- _Input records_:
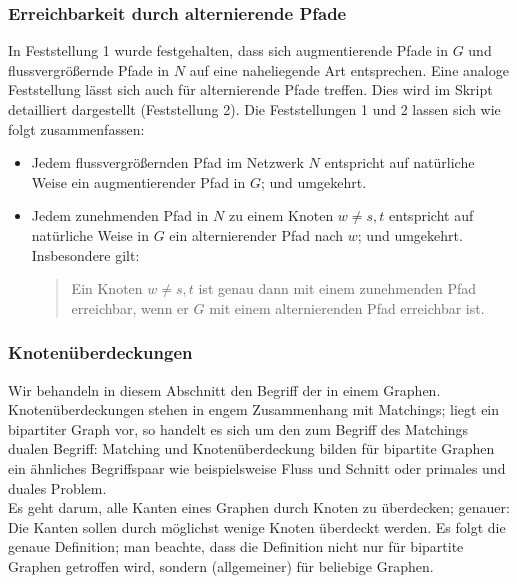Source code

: \documentclass[smaller]{beamer}
\begin{document}
\begin{frame}
 \frametitle{Erreichbarkeit durch alternierende Pfade}
 In Feststellung 1 wurde festgehalten, dass sich augmentierende Pfade in $G$ und flussvergrößernde Pfade in $N$ auf eine naheliegende Art entsprechen. Eine analoge Feststellung lässt sich auch für alternierende Pfade treffen. Dies wird im Skript detailliert dargestellt (Feststellung 2). Die Feststellungen 1 und 2 lassen sich wie folgt zusammenfassen: 
 \begin{itemize}
 \item Jedem \alert{flussvergrößernden Pfad} im Netzwerk $N$ entspricht auf natürliche  
  Weise ein \alert{augmentierender Pfad} in $G$; und umgekehrt.
 \item Jedem \alert{zunehmenden Pfad} in $N$ zu einem Knoten $w \neq s,t$ entspricht auf 
  natürliche Weise in $G$ ein \alert{alternierender Pfad nach} $w$; und umgekehrt. 
  Insbesondere gilt: \vspace*{0.2cm}
  \begin{quote}
   \alert{Ein Knoten $w\neq s,t$ ist genau dann mit einem zunehmenden Pfad erreichbar, wenn er $G$ mit einem alternierenden Pfad erreichbar ist.}
  \end{quote}
  \end{itemize}
\end{frame}

\begin{frame}
 \frametitle{Knotenüberdeckungen}
 Wir behandeln in diesem Abschnitt den Begriff der  in einem Graphen. Knotenüberdeckungen stehen in engem Zusammenhang mit Matchings; liegt ein bipartiter Graph vor, so handelt es sich um den zum Begriff des Matchings {\glqq}dualen Begriff{\grqq}: Matching und Knotenüberdeckung bilden für bipartite Graphen ein ähnliches Begriffspaar wie beispielsweise \alert{Fluss und Schnitt} oder \alert{primales und duales Problem}. \\ \vspace*{0.2cm}
 Es geht darum, alle Kanten eines Graphen durch Knoten zu überdecken; genauer: Die Kanten sollen durch möglichst wenige Knoten überdeckt werden. Es folgt die genaue Definition; man beachte, dass die Definition nicht nur für bipartite Graphen getroffen wird, sondern (allgemeiner) für beliebige Graphen.
\end{frame}
\end{document}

- _Work to complete_: For the records above, tally the lines in which "begin" appears, and give the number by itself.

- _Output_: 5